5. Before us the argument of the learned counsel for the petitioner was that the provision for payment of 10 candies of arecanut was by was of owelty and this implies a charge and in the instant case there is actually a charge over the properties of the defaulting sharers and, therefore, he has got an interest in the agricultural land, which should be evaluated on the basis of the value of the land which would yield 10 candies of arecanut per year. He referred to the decision of the Supreme Court in Swaminatha Odayar v. Official Receiver of West Tanjore, : 1SCR775 , and the observations therein in paras. 13 to 26 to the effect that even without any specific provision, a person entitled to the owelty has got a lien over the property allotted to the other sharers and it gets precedence over prior encumbrances. His further submission was that the said charge is an interest in immovable property and he referred to the decisions, Imperial Bank of India v. Bengal national Bank Ltd. : AIR1931Cal223 and Ray Chand Jivaji v. Basappa Virappa, Bellary AIR 1941 Bom 71. The further argument was based upon the decision of the Supreme Court in Union of India v. Harbhajan Singh Dhillon : 83ITR582(SC) , where the majority opinion was that the imposition of wealth-tax on agricultural land was valid and the relevant enactment came within the ambit of entry 97, List I and not entry 86, List I or entry 49 of list II of the Seventh Schedule of the Constitution. The argument was that the Supreme Court's decision was based on the premise that the tax was not a tax on land as such but on an interest resulting in wealth which could include both agricultural land and other property. The argument of the learned counsel is that the expression 'agricultural land' in s. 5(1)(iva) of the Act must be interpreted as an interest in the agricultural land and the exemption granted.

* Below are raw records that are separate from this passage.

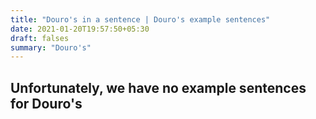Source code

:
 ```yaml
---
title: "Douro's in a sentence | Douro's example sentences"
date: 2021-01-20T19:57:50+05:30
draft: falses
summary: "Douro's"
---
```

## Unfortunately, we have no example sentences for Douro's                 
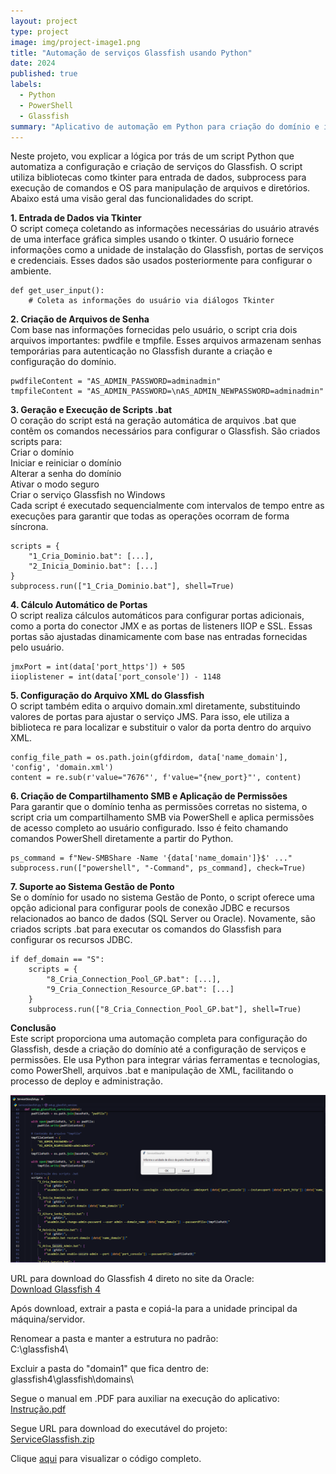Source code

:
 ```yaml
---
layout: project
type: project
image: img/project-image1.png
title: "Automação de serviços Glassfish usando Python"
date: 2024
published: true
labels:
  - Python
  - PowerShell
  - Glassfish
summary: "Aplicativo de automação em Python para criação do domínio e instalação do serviço do Glassfish"
---
```


Neste projeto, vou explicar a lógica por trás de um script Python que automatiza a configuração e criação de serviços do Glassfish. O script utiliza bibliotecas como tkinter para entrada de dados, subprocess para execução de comandos e OS para manipulação de arquivos e diretórios. Abaixo está uma visão geral das funcionalidades do script.

<b>1. Entrada de Dados via Tkinter</b> <br/>
O script começa coletando as informações necessárias do usuário através de uma interface gráfica simples usando o tkinter. O usuário fornece informações como a unidade de instalação do Glassfish, portas de serviços e credenciais. Esses dados são usados posteriormente para configurar o ambiente. <br/>

```
def get_user_input():
    # Coleta as informações do usuário via diálogos Tkinter
```

<b>2. Criação de Arquivos de Senha</b> <br/>
Com base nas informações fornecidas pelo usuário, o script cria dois arquivos importantes: pwdfile e tmpfile. Esses arquivos armazenam senhas temporárias para autenticação no Glassfish durante a criação e configuração do domínio.

```
pwdfileContent = "AS_ADMIN_PASSWORD=adminadmin"
tmpfileContent = "AS_ADMIN_PASSWORD=\nAS_ADMIN_NEWPASSWORD=adminadmin"
```

<b>3. Geração e Execução de Scripts .bat</b> <br/>
O coração do script está na geração automática de arquivos .bat que contêm os comandos necessários para configurar o Glassfish. São criados scripts para: <br/>
Criar o domínio <br/>
Iniciar e reiniciar o domínio <br/>
Alterar a senha do domínio <br/>
Ativar o modo seguro <br/>
Criar o serviço Glassfish no Windows <br/>
Cada script é executado sequencialmente com intervalos de tempo entre as execuções para garantir que todas as operações ocorram de forma síncrona. <br/>

```
scripts = {
    "1_Cria_Dominio.bat": [...],
    "2_Inicia_Dominio.bat": [...]
}
subprocess.run(["1_Cria_Dominio.bat"], shell=True)
```

<b>4. Cálculo Automático de Portas</b> <br/>
O script realiza cálculos automáticos para configurar portas adicionais, como a porta do conector JMX e as portas de listeners IIOP e SSL. Essas portas são ajustadas dinamicamente com base nas entradas fornecidas pelo usuário.

```
jmxPort = int(data['port_https']) + 505
iioplistener = int(data['port_console']) - 1148
```

<b>5. Configuração do Arquivo XML do Glassfish</b> <br/>
O script também edita o arquivo domain.xml diretamente, substituindo valores de portas para ajustar o serviço JMS. Para isso, ele utiliza a biblioteca re para localizar e substituir o valor da porta dentro do arquivo XML.

```
config_file_path = os.path.join(gfdirdom, data['name_domain'], 'config', 'domain.xml')
content = re.sub(r'value="7676"', f'value="{new_port}"', content)
```

<b>6. Criação de Compartilhamento SMB e Aplicação de Permissões</b> <br/>
Para garantir que o domínio tenha as permissões corretas no sistema, o script cria um compartilhamento SMB via PowerShell e aplica permissões de acesso completo ao usuário configurado. Isso é feito chamando comandos PowerShell diretamente a partir do Python.

```
ps_command = f"New-SMBShare -Name '{data['name_domain']}$' ..."
subprocess.run(["powershell", "-Command", ps_command], check=True)
```

<b>7. Suporte ao Sistema Gestão de Ponto</b> <br/>
Se o domínio for usado no sistema Gestão de Ponto, o script oferece uma opção adicional para configurar pools de conexão JDBC e recursos relacionados ao banco de dados (SQL Server ou Oracle). Novamente, são criados scripts .bat para executar os comandos do Glassfish para configurar os recursos JDBC.

```
if def_domain == "S":
    scripts = {
        "8_Cria_Connection_Pool_GP.bat": [...],
        "9_Cria_Connection_Resource_GP.bat": [...]
    }
    subprocess.run(["8_Cria_Connection_Pool_GP.bat"], shell=True)
```

<b>Conclusão</b> <br/>
Este script proporciona uma automação completa para configuração do Glassfish, desde a criação do domínio até a configuração de serviços e permissões. Ele usa Python para integrar várias ferramentas e tecnologias, como PowerShell, arquivos .bat e manipulação de XML, facilitando o processo de deploy e administração.

<img class="img-fluid" src="../img/ServiceGlassfish.png">

URL para download do Glassfish 4 direto no site da Oracle:<br/>
[Download Glassfish 4](http://download.oracle.com/glassfish/4.0/release/glassfish-4.0.zip)

Após download, extrair a pasta e copiá-la para a unidade principal da máquina/servidor.

Renomear a pasta e manter a estrutura no padrão:<br/>
C:\glassfish4\

Excluir a pasta do "domain1" que fica dentro de:<br/>
glassfish4\glassfish\domains\

Segue o manual em .PDF para auxiliar na execução do aplicativo:<br/>
[Instrução.pdf](https://github.com/user-attachments/files/16870176/Script.para.criacao.do.dominio.e.instalacao.do.servico.do.Glassfish.pdf)

Segue URL para download do executável do projeto:<br/>
[ServiceGlassfish.zip](https://github.com/user-attachments/files/16861661/ServiceGlassfish.zip)

Clique [aqui](https://github.com/igordriguess/GlassfishServicePython/blob/main/GlassfishService.py) para visualizar o código completo.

6. The recitals in the document which we have referred to earlier are clear. The assesses was allotted certain area of agricultural land, but as the property allotted to him was deficient to some extent and the shares had to be equalised, a further provision was made by way of payment of arecanut annually. This itself shows that the assesses could not claim any interest in the land as appertaining to this payment, as the payment would be in lieu of actual allotment of land as such. But the document has made the matter quite explicit. It was provided that the allotment of properties is final and binding upon the parties and no one sharer had any right to claim even an exchange of the properties allotted. Therefore, it is clear that the assesses retained no interest in any land as such which had been allotted to the other sharers, who are liable to pay the owelty. The terms of the document forbid the assesses from claiming any interest in any extent of property other than the property which was specifically allotted to him. The expression 'agricultural land' belonging to the assesses in s. 5(1)(iva) of the Act is plain enough. It may be that a particular person may not be the full owner of the property or that he may have only a life interest, but all the same the property would be belonging to him, but this is not the same thing as saying that a property belongs to a person merely because he has got a right to recover money from out of the property either by way of a charge or otherwise. A mere attachment of the property in execution proceedings would not create an interest in favour of the creditor. The decisions relied upon by the learned counsel are also not explicit that a mere charges on an immovable property is an interest therein. In the case of Imperial Bank : AIR1931Cal223 the question was whether a document creating a floating charge was compulsorily registrable under s. 17 of the Registration Act. It was observed by the Calcutta High Court thus :
'The words 'any right, title or interest' are intended to be very wide, they are the words usually employed to denote what passes upon an execution sale. In drawing a distinction between a charge and a mortgage it has often been said that while a mortgage, even a simple mortgage, involves the transfer of an interest in specific immovable property, charges transfers on such interest. The entire interest remaining in the owner, the consequence has been drawn that a charge cannot be enforced against a purchaser for value without notice....... I think a mere charge on immovable property is within the clause of s. 17. It is a right in immovable property, a right to have it brought to sale to realize a sum of money to be paid to the charge.'
7. This case was referred to by the Bombay High Court in Ray Chand Jivaji's case. AIR 1941 Bom 71, where also the question was about the registrability of a document. It is clear that though it was observed that a charge was a right in immovable property, it was explained as a right to have it brought to sale to realise a sum of money to be paid to the chargee. Such a right to enforce payment by proceeding against the property cannot be construed as a right inhering in that person in the immovable property itself or leading to a conclusion, that the property or any interest therein belongs to him.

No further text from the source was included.